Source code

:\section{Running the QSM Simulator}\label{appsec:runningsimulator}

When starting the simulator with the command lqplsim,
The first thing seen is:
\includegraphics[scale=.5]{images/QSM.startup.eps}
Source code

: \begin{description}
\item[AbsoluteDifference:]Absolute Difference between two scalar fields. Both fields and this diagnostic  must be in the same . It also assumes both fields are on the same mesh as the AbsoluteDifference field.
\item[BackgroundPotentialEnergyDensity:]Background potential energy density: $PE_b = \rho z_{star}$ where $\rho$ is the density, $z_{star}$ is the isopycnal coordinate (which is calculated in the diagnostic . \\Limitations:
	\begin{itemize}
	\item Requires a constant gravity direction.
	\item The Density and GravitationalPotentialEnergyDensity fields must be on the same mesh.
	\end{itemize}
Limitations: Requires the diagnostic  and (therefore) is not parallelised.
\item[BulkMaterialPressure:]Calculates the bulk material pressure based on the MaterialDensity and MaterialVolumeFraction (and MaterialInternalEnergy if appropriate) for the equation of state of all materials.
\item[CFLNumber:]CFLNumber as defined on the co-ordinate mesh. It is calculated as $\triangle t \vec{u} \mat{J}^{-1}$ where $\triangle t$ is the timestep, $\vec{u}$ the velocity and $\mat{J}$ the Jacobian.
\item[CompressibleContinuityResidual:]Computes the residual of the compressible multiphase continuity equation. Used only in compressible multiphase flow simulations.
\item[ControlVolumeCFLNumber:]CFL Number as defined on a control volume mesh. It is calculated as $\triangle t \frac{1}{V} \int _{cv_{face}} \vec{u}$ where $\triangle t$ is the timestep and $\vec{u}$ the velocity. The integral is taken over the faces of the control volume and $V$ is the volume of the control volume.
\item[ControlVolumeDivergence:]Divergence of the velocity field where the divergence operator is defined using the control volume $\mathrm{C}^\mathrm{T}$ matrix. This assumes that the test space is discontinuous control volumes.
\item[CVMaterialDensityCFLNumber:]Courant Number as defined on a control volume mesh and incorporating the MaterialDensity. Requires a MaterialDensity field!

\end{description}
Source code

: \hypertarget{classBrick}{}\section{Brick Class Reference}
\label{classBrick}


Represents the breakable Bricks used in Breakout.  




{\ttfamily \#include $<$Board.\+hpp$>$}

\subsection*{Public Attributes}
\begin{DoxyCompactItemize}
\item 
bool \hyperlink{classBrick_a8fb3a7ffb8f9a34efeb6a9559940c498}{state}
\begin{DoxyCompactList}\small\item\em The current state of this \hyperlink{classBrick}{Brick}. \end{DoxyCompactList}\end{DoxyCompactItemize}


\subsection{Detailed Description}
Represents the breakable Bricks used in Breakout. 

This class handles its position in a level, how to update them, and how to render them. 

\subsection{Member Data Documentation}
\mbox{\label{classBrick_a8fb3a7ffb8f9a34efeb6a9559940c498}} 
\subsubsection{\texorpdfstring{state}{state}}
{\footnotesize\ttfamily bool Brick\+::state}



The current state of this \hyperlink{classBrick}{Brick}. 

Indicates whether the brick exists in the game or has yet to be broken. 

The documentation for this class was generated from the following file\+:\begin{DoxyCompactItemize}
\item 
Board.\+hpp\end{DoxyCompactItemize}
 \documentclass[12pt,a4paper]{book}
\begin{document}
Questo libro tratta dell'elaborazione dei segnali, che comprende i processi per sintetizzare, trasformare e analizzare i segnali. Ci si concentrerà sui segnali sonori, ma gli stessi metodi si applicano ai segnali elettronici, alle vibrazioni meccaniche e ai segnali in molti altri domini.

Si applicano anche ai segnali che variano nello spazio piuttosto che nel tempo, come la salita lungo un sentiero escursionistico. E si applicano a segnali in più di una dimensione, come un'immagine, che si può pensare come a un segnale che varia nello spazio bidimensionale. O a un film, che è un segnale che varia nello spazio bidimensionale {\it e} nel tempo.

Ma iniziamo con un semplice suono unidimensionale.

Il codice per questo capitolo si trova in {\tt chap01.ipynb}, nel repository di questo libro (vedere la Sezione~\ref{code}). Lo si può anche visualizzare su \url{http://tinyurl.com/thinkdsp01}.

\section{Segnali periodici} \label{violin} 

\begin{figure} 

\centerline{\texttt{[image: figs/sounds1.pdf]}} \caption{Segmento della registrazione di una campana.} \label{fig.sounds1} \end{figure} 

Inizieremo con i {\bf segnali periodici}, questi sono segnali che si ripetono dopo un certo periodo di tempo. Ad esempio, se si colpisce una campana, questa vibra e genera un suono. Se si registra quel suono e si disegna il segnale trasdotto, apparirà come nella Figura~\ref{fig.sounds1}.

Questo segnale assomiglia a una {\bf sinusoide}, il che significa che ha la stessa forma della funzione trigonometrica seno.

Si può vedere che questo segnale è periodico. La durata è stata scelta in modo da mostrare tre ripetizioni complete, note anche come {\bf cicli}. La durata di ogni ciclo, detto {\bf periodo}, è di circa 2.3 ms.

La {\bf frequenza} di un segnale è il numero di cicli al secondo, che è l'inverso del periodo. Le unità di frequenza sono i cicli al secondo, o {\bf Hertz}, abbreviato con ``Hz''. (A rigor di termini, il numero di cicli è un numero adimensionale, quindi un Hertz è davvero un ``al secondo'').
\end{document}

→ **ABOUT THIS TASK**: Could you restate every entry above word for word?

→ **WRITTEN REPLY**:
Source code

:\section{Running the QSM Simulator}\label{appsec:runningsimulator}

When starting the simulator with the command lqplsim,
The first thing seen is:
\includegraphics[scale=.5]{images/QSM.startup.eps}
Source code

: \begin{description}
\item[AbsoluteDifference:]Absolute Difference between two scalar fields. Both fields and this diagnostic  must be in the same . It also assumes both fields are on the same mesh as the AbsoluteDifference field.
\item[BackgroundPotentialEnergyDensity:]Background potential energy density: $PE_b = \rho z_{star}$ where $\rho$ is the density, $z_{star}$ is the isopycnal coordinate (which is calculated in the diagnostic . \\Limitations:
	\begin{itemize}
	\item Requires a constant gravity direction.
	\item The Density and GravitationalPotentialEnergyDensity fields must be on the same mesh.
	\end{itemize}
Limitations: Requires the diagnostic  and (therefore) is not parallelised.
\item[BulkMaterialPressure:]Calculates the bulk material pressure based on the MaterialDensity and MaterialVolumeFraction (and MaterialInternalEnergy if appropriate) for the equation of state of all materials.
\item[CFLNumber:]CFLNumber as defined on the co-ordinate mesh. It is calculated as $\triangle t \vec{u} \mat{J}^{-1}$ where $\triangle t$ is the timestep, $\vec{u}$ the velocity and $\mat{J}$ the Jacobian.
\item[CompressibleContinuityResidual:]Computes the residual of the compressible multiphase continuity equation. Used only in compressible multiphase flow simulations.
\item[ControlVolumeCFLNumber:]CFL Number as defined on a control volume mesh. It is calculated as $\triangle t \frac{1}{V} \int _{cv_{face}} \vec{u}$ where $\triangle t$ is the timestep and $\vec{u}$ the velocity. The integral is taken over the faces of the control volume and $V$ is the volume of the control volume.
\item[ControlVolumeDivergence:]Divergence of the velocity field where the divergence operator is defined using the control volume $\mathrm{C}^\mathrm{T}$ matrix. This assumes that the test space is discontinuous control volumes.
\item[CVMaterialDensityCFLNumber:]Courant Number as defined on a control volume mesh and incorporating the MaterialDensity. Requires a MaterialDensity field!

\end{description}
Source code

: \hypertarget{classBrick}{}\section{Brick Class Reference}
\label{classBrick}


Represents the breakable Bricks used in Breakout.  




{\ttfamily \#include $<$Board.\+hpp$>$}

\subsection*{Public Attributes}
\begin{DoxyCompactItemize}
\item 
bool \hyperlink{classBrick_a8fb3a7ffb8f9a34efeb6a9559940c498}{state}
\begin{DoxyCompactList}\small\item\em The current state of this \hyperlink{classBrick}{Brick}. \end{DoxyCompactList}\end{DoxyCompactItemize}


\subsection{Detailed Description}
Represents the breakable Bricks used in Breakout. 

This class handles its position in a level, how to update them, and how to render them. 

\subsection{Member Data Documentation}
\mbox{\label{classBrick_a8fb3a7ffb8f9a34efeb6a9559940c498}} 
\subsubsection{\texorpdfstring{state}{state}}
{\footnotesize\ttfamily bool Brick\+::state}



The current state of this \hyperlink{classBrick}{Brick}. 

Indicates whether the brick exists in the game or has yet to be broken. 

The documentation for this class was generated from the following file\+:\begin{DoxyCompactItemize}
\item 
Board.\+hpp\end{DoxyCompactItemize}
 \documentclass[12pt,a4paper]{book}
\begin{document}
Questo libro tratta dell'elaborazione dei segnali, che comprende i processi per sintetizzare, trasformare e analizzare i segnali. Ci si concentrerà sui segnali sonori, ma gli stessi metodi si applicano ai segnali elettronici, alle vibrazioni meccaniche e ai segnali in molti altri domini.

Si applicano anche ai segnali che variano nello spazio piuttosto che nel tempo, come la salita lungo un sentiero escursionistico. E si applicano a segnali in più di una dimensione, come un'immagine, che si può pensare come a un segnale che varia nello spazio bidimensionale. O a un film, che è un segnale che varia nello spazio bidimensionale {\it e} nel tempo.

Ma iniziamo con un semplice suono unidimensionale.

Il codice per questo capitolo si trova in {\tt chap01.ipynb}, nel repository di questo libro (vedere la Sezione~\ref{code}). Lo si può anche visualizzare su \url{http://tinyurl.com/thinkdsp01}.

\section{Segnali periodici} \label{violin} 

\begin{figure} 

\centerline{\texttt{[image: figs/sounds1.pdf]}} \caption{Segmento della registrazione di una campana.} \label{fig.sounds1} \end{figure} 

Inizieremo con i {\bf segnali periodici}, questi sono segnali che si ripetono dopo un certo periodo di tempo. Ad esempio, se si colpisce una campana, questa vibra e genera un suono. Se si registra quel suono e si disegna il segnale trasdotto, apparirà come nella Figura~\ref{fig.sounds1}.

Questo segnale assomiglia a una {\bf sinusoide}, il che significa che ha la stessa forma della funzione trigonometrica seno.

Si può vedere che questo segnale è periodico. La durata è stata scelta in modo da mostrare tre ripetizioni complete, note anche come {\bf cicli}. La durata di ogni ciclo, detto {\bf periodo}, è di circa 2.3 ms.

La {\bf frequenza} di un segnale è il numero di cicli al secondo, che è l'inverso del periodo. Le unità di frequenza sono i cicli al secondo, o {\bf Hertz}, abbreviato con ``Hz''. (A rigor di termini, il numero di cicli è un numero adimensionale, quindi un Hertz è davvero un ``al secondo'').
\end{document}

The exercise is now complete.